If you frequently find yourself wearing the same outfits, it could be time to have a declutter. Not only does decluttering free up valuable physical space within your wardrobe, but it can also be financially beneficial, too. After all, if you sell a few items you no longer want, you can use that extra cash to buy something new.

But first, you have to assess your current wardrobe and decide what can stay and what must go.
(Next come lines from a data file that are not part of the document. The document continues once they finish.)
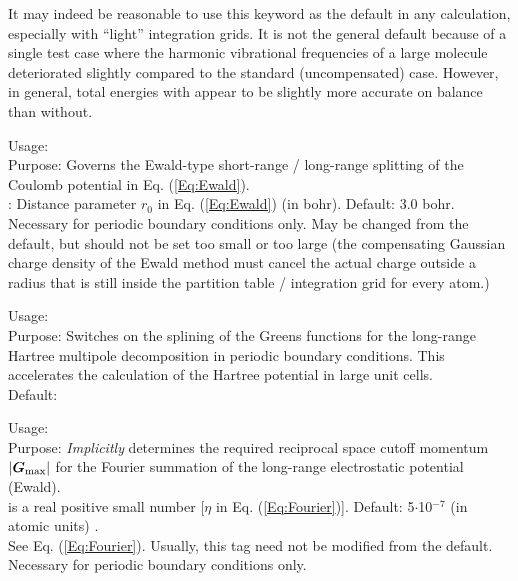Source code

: It may indeed be reasonable to use this keyword as the default in any 
calculation, especially with ``light'' integration grids. It is not the
general default because of a single test case where the harmonic vibrational 
frequencies of a large molecule deteriorated slightly compared to the
standard (uncompensated) case. However, in general, total energies with 
 appear to be slightly more accurate
on balance than without. 

{
  \noindent
  Usage:  
    \\[1.0ex]
  Purpose: Governs the Ewald-type short-range / long-range splitting
    of the Coulomb potential in Eq. (\ref{Eq:Ewald}). \\[1.0ex]
   : Distance parameter $r_0$ in Eq. (\ref{Eq:Ewald})
    (in bohr). Default: 3.0 bohr. \\
}
Necessary for periodic boundary conditions only. May be changed from
the default, but should not be set too small or too large (the compensating
Gaussian charge density of the Ewald method must cancel the actual charge
outside a
radius that is still inside the partition table / integration grid for every
atom.) 

{
  \noindent
  Usage:   \\[1.0ex]
  Purpose: Switches on the splining of the Greens functions for the
  long-range Hartree multipole decomposition in periodic boundary
  conditions. This accelerates the calculation of the Hartree
  potential in large unit cells. \\[1.0ex]
  Default: 
}


{
  \noindent
  Usage: 
     \\[1.0ex]
  Purpose: \emph{Implicitly} determines the required reciprocal space
    cutoff momentum $|\boldG_\text{max}|$ for the Fourier summation of
    the long-range electrostatic potential (Ewald). \\[1.0ex]
   is a real positive small number [$\eta$ in
    Eq. (\ref{Eq:Fourier})]. Default: 5$\cdot$10$^{-7}$ (in atomic
    units) . \\
}
See Eq. (\ref{Eq:Fourier}). Usually, this tag need not be modified from the
default. Necessary for periodic boundary conditions only.  


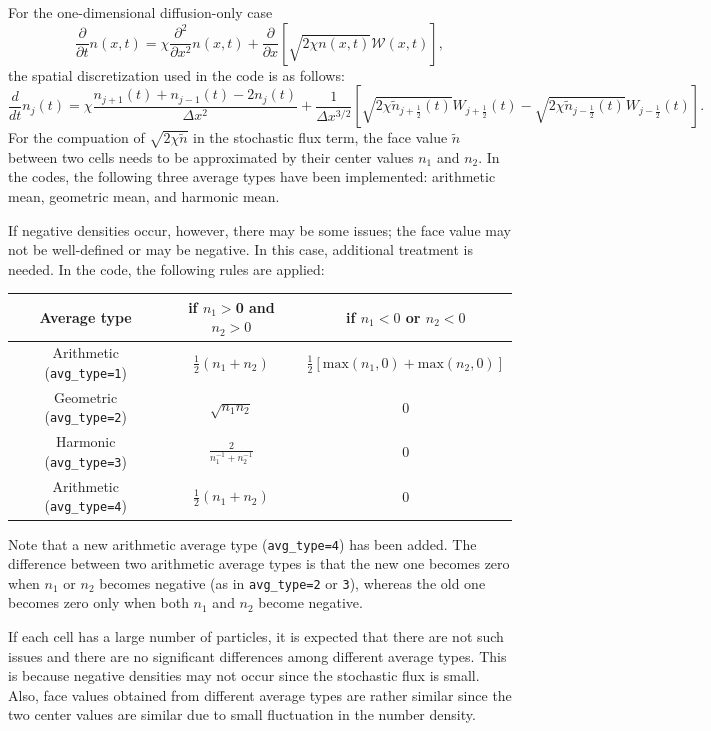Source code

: \documentclass{article}
\begin{document}
For the one-dimensional diffusion-only case
\begin{equation}
\frac{\partial}{\partial t}n(x,t)=\chi\frac{\partial^2}{\partial x^2}n(x,t)+\frac{\partial}{\partial x}\left[\sqrt{2\chi n(x,t)} \bm{\mathcal{W}}(x,t)\right],
\end{equation}
the spatial discretization used in the code is as follows:
\begin{equation}
\frac{d}{dt}n_j(t) = \chi \frac{n_{j+1}(t)+n_{j-1}(t)-2n_j(t)}{\Delta x^2}
+\frac{1}{\Delta x^{3/2}}\left[
\sqrt{2\chi\tilde{n}_{j+\frac12}(t)} W_{j+\frac12}(t)
-\sqrt{2\chi\tilde{n}_{j-\frac12}(t)} W_{j-\frac12}(t)
\right].
\end{equation}
For the compuation of $\sqrt{2\chi \tilde{n}}$ in the stochastic flux term, the face value $\tilde{n}$ between two cells needs to be approximated by their center values $n_1$ and $n_2$.
In the codes, the following three average types have been implemented: arithmetic mean, geometric mean, and harmonic mean.

If negative densities occur, however, there may be some issues; the face value may not be well-defined or may be negative.
In this case, additional treatment is needed.
In the code, the following rules are applied:
\begin{center}
{\tabulinesep=1.2mm
\begin{tabu}{|c|c|c|}
\hline
Average type & if $n_1>$0 and $n_2>0$ & if $n_1<0$ or $n_2<0$ \\
\hline
Arithmetic (\texttt{avg\_type=1}) & $\frac{1}{2}(n_1+n_2)$ & $\frac{1}{2}\left[\mathrm{max}(n_1,0)+\mathrm{max}(n_2,0)\right]$ \\
\hline
Geometric (\texttt{avg\_type=2}) & $\sqrt{n_1 n_2}$ & 0 \\
\hline
Harmonic (\texttt{avg\_type=3}) & $\frac{2}{n_1^{-1}+n_2^{-1}}$ & 0 \\
\hline
Arithmetic (\texttt{avg\_type=4}) & $\frac{1}{2}(n_1+n_2)$ & 0 \\
\hline
\end{tabu}
}
\end{center}
Note that a new arithmetic average type (\texttt{avg\_type=4}) has been added.
The difference between two arithmetic average types is that the new one becomes zero when $n_1$ or $n_2$ becomes negative (as in \texttt{avg\_type=2} or \texttt{3}), whereas the old one becomes zero only when both $n_1$ and $n_2$ become negative.

If each cell has a large number of particles, it is expected that there are not such issues and there are no significant differences among different average types.
This is because negative densities may not occur since the stochastic flux is small.
Also, face values obtained from different average types are rather similar since the two center values are similar due to small fluctuation in the number density.
\end{document}
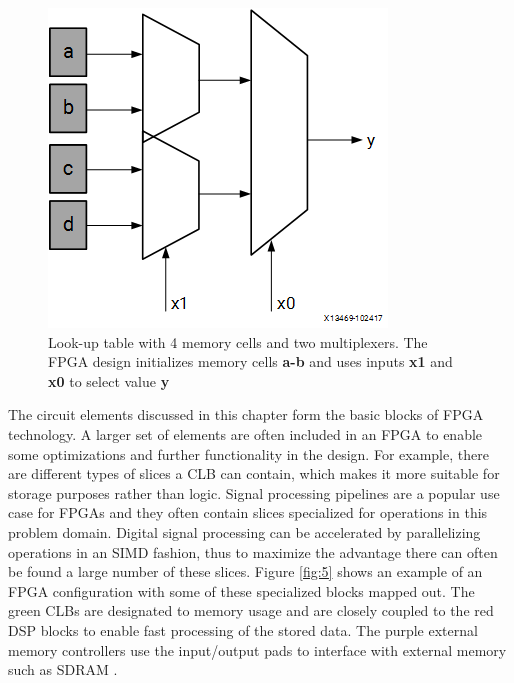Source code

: \documentclass[12pt]{report}
\begin{document}
\begin{figure}[h]
    \centering
    \includegraphics[scale=0.5]{figures/lut.png}
    \caption{Look-up table with 4 memory cells and two multiplexers. The FPGA design initializes memory cells \textbf{a-b} and uses inputs \textbf{x1} and \textbf{x0} to select value \textbf{y} \citep{XilFPGAIntro}}
    \label{fig:4}
\end{figure}

The circuit elements discussed in this chapter form the basic blocks of FPGA technology. A larger set of elements are often included in an FPGA to enable some optimizations and further functionality in the design. For example, there are different types of slices a CLB can contain, which makes it more suitable for storage purposes rather than logic. Signal processing pipelines are a popular use case for FPGAs and they often contain slices specialized for operations in this problem domain. Digital signal processing can be accelerated by parallelizing operations in an SIMD fashion, thus to maximize the advantage there can often be found a large number of these slices. Figure \ref{fig:5} shows an example of an FPGA configuration with some of these specialized blocks mapped out. The green CLBs are designated to memory usage and are closely coupled to the red DSP blocks to enable fast processing of the stored data. The purple external memory controllers use the input/output pads to interface with external memory such as SDRAM \citep{XilFPGAIntro} \citep{XilClbMan}.
\end{document}
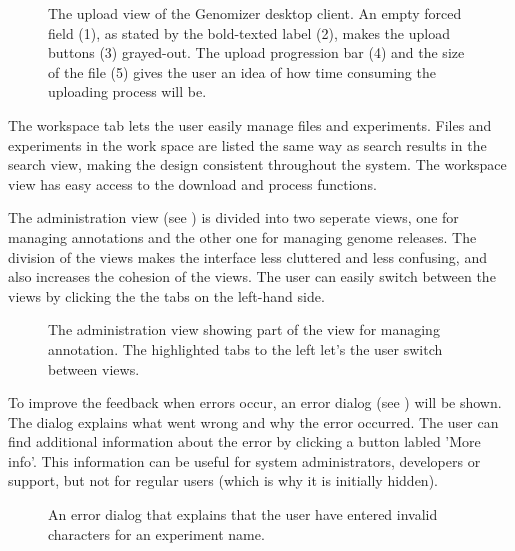 \begin{figure}[h!]
	\caption{The upload view of the Genomizer desktop client. An empty forced field (1), as stated by the bold-texted label (2), makes the upload buttons (3) grayed-out. The upload progression bar (4) and the size of the file (5) gives the user an idea of how time consuming the uploading process will be.}
	\label{fig:des_upload_view}
\end{figure}

The workspace tab lets the user easily manage files and experiments. Files and experiments in the work space are listed the same way as search results in the search view, making the design consistent throughout the system. The workspace view has easy access to the download and process functions.

The administration view (see ) is divided into two seperate views, one for managing annotations and the other one for managing genome releases. The division of the views makes the interface less cluttered and less confusing, and also increases the cohesion of the views. The user can easily switch between the views by clicking the the tabs on the left-hand side.

\begin{figure}[h]
	\caption{The administration view showing part of the view for managing annotation. The highlighted tabs to the left let's the user switch between views.}
	\label{fig:des_admin_view}
\end{figure}

To improve the feedback when errors occur, an error dialog (see ) will be shown. The dialog explains what went wrong and why the error occurred. The user can find additional information about the error by clicking a button labled 'More info'. This information can be useful for system administrators, developers or support, but not for regular users (which is why it is initially hidden).

\begin{figure}[h!]
	\caption{An error dialog that explains that the user have entered invalid characters for an experiment name.}
	\label{fig:des_error_dialog}
\end{figure}

\FloatBarrier

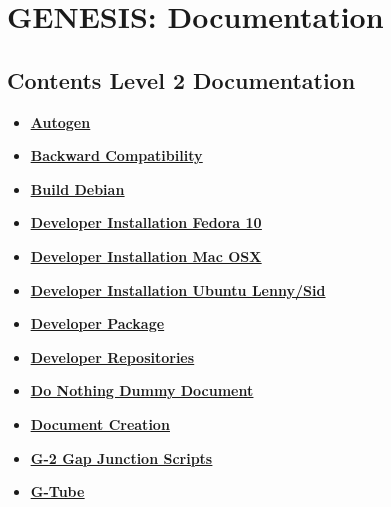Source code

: \documentclass[12pt]{article}
\begin{document}
\section*{GENESIS: Documentation}

\subsection*{Contents Level 2 Documentation}

\begin{itemize}

\item \href{../autogen/autogen.pdf}{\bf \underline{Autogen}}

\item \href{../backward-compatibility/backward-compatibility.pdf}{\bf \underline{Backward Compatibility}}

\item \href{../build-debian/build-debian.pdf}{\bf \underline{Build Debian}}

\item \href{../installation-fedora10/installation-fedora10.pdf}{\bf \underline{Developer Installation Fedora 10}}

\item \href{../installation-osx/installation-osx.pdf}{\bf \underline{Developer Installation Mac OSX}}

\item \href{../installation-ubuntu-lennysid/installation-ubuntu-lennysid.pdf}{\bf \underline{Developer Installation Ubuntu Lenny/Sid}}

\item \href{../developer-package/developer-package.pdf}{\bf \underline{Developer Package}}

\item \href{../developer-repository/developer-repository.pdf}{\bf \underline{Developer Repositories}}

\item \href{../do-nothing/do-nothing.pdf}{\bf \underline{Do Nothing Dummy Document}}

\item \href{../document-create/document-create.pdf}{\bf \underline{Document Creation}}

\item \href{../g2-gap-junction/g2-gap-junction.pdf}{\bf \underline{G-2 Gap Junction Scripts}}

\item \href{../gtube/gtube.pdf}{\bf \underline{G-Tube}}


\end{itemize}
\end{document}
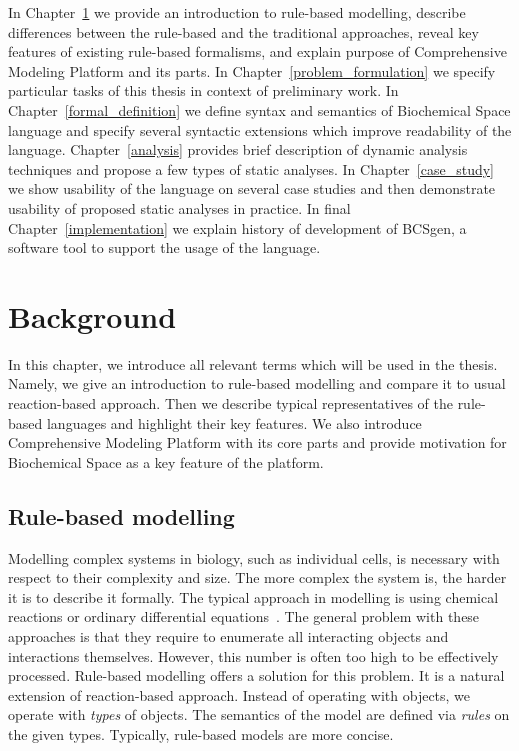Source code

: \documentclass[12pt]{fithesis2}
\begin{document}
In Chapter~\ref{background} we provide an introduction to rule-based modelling, describe differences between the rule-based and the traditional approaches, reveal key features of existing rule-based formalisms, and explain purpose of Comprehensive Modeling Platform and its parts. In Chapter~\ref{problem_formulation} we specify particular tasks of this thesis in context of preliminary work. In Chapter~\ref{formal_definition} we define syntax and semantics of Biochemical Space language and specify several syntactic extensions which improve readability of the language. Chapter~\ref{analysis} provides brief description of dynamic analysis techniques and propose a few types of static analyses. In Chapter~\ref{case_study} we show usability of the language on several case studies and then demonstrate usability of proposed static analyses in practice. In final Chapter~\ref{implementation} we explain history of development of BCSgen, a software tool to support the usage of the language. 

\chapter{Background}
\label{background}

In this chapter, we introduce all relevant terms which will be used in the thesis. Namely, we give an introduction to rule-based modelling and compare it to usual reaction-based approach. Then we describe typical representatives of the rule-based languages and highlight their key features. We also introduce Comprehensive Modeling Platform with its core parts and provide motivation for Biochemical Space as a key feature of the platform.

\section{Rule-based modelling}
\label{Rule-based basics}

Modelling complex systems in biology, such as individual cells, is necessary with respect to their complexity and size. The more complex the system is, the harder it is to describe it formally. The typical approach in modelling is using chemical reactions or ordinary differential equations~\cite{coddington1955theory}. The general problem with these approaches is that they require to enumerate all interacting objects and interactions themselves. However, this number is often too high to be effectively processed. Rule-based modelling offers a solution for this problem. It is a natural extension of reaction-based approach. Instead of operating with objects, we operate with \emph{types} of objects. The semantics of the model are defined via \emph{rules} on the given types. Typically, rule-based models are more concise.
\end{document}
How to clear out your wardrobe

Decluttering is simple, but that doesn’t necessarily mean it’s easy. Going through your whole wardrobe and deciding on each item can be time-consuming, so you may wish to split the job up over several days. You could split it up into categories like blouses or skirts, or seasons. By the end of your declutter, you should have four piles:

  • Keep – items you definitely want to keep wearing
  • Maybe – items you're not sure about
  • Donate/Sell – items you no longer want that are in good condition
  • Throw out – items that are broken or damaged and can be recycled or binned

One of the easiest ways to decide which pile an item belongs to is to think about how often you wear it. But just because you don’t wear something often, that doesn’t mean you should automatically get rid of it. Think about the item and how it fits into your wardrobe as a whole.

For example, seasonal clothes typically get worn less than those that can be worn all year round – particularly those items made for extremes of temperature, such as swimwear or snow boots. Alternatively, the type of occasion the clothing is for can have an impact. You might not wear formal evening wear very often, but it’s worth having for those occasions where it’s required.

Deciding whether to keep these less often worn pieces can be made easier by asking yourself the following three questions:

  1. If the right circumstances came about tomorrow, would this item be a strong contender for part of my outfit?
  2. Can I pair this item with other pieces of clothing to make at least three outfits?
  3. Does this item of clothing have special sentimental value?

These questions can also help you to make decisions about other items of clothing where you need a little extra something to help you decide.

Once you’ve split your wardrobe into the four categories, you can get rid of the donate and throw away items and put the keep pile back in your wardrobe. Put the maybe pile in a box and pop it somewhere out of the way, then add a reminder to your calendar or phone. If you haven’t missed any of the items inside in three months, that’s a good sign you won’t miss them if you get rid of them.

How to be ruthless when decluttering clothes

If you still find yourself coming up with reasons to keep everything and not actually decluttering anything from your wardrobe, there is another technique you can use to decide whether or not an item is worth keeping: the hanger trick. It works best for clothes you could wear any day, so you might find it best to segment your wardrobe and try it first with whichever season you’re currently in.

The hanger trick involves turning all the hangers in your wardrobe so that they face the same way. Then, choose a review period, such as three months, and wear whichever clothes you like, remembering to turn the hanger the other way when you put the clothes back into your wardrobe.

At the end of the review period, you should have a good understanding of which clothes you’ve worn and which you haven’t. For the clothes you haven’t worn, you can then think about why you haven’t worn them and, using the three questions detailed above, decide whether to keep them.

If you want to go one step further, attach a piece of paper to each hanger. Write a description of the item of clothing on it (so you don’t accidentally put it back on the wrong hanger), then keep a tally of how many times you wear it. You might also find it helpful to keep a record of details about the clothing. For example, if a shirt is scratchy, write that down so that when you come to declutter, you can take that information into account.

To be even more ruthless, you might want to set restrictions on your wardrobe. For instance, you could set limits on how many items of a specific type of clothing, such as dresses, you’ll keep. Creating a capsule wardrobe can be a great way to cut down on excess clothes.

How often should you declutter your wardrobe?

There is no right or wrong answer on how often you should have a clear out of your wardrobe, and different timescales can suit different people. For the most part, a whole-wardrobe, ruthless declutter can be done once a year. Even if you haven’t bought many new items in that time, your preferences, lifestyle and circumstances may have changed, which can make it beneficial to take another look at your wardrobe’s contents.

If you’ve split your wardrobe up into seasons, however, it’s a good idea to do a declutter of each season’s clothes at the end of that part of the year. For example, clearing out your summer wardrobe in September or October while the summer is still fresh in your mind. Alternatively, you might wish to have a continuous declutter going on all year round. Using the hanger trick, you can perform four declutters a year without taking much time to do it.

As you can tell, there are lots of different ways to declutter a wardrobe, and not all of them will work for everyone. The best way to find out is to pick a technique and see how it goes – happy decluttering.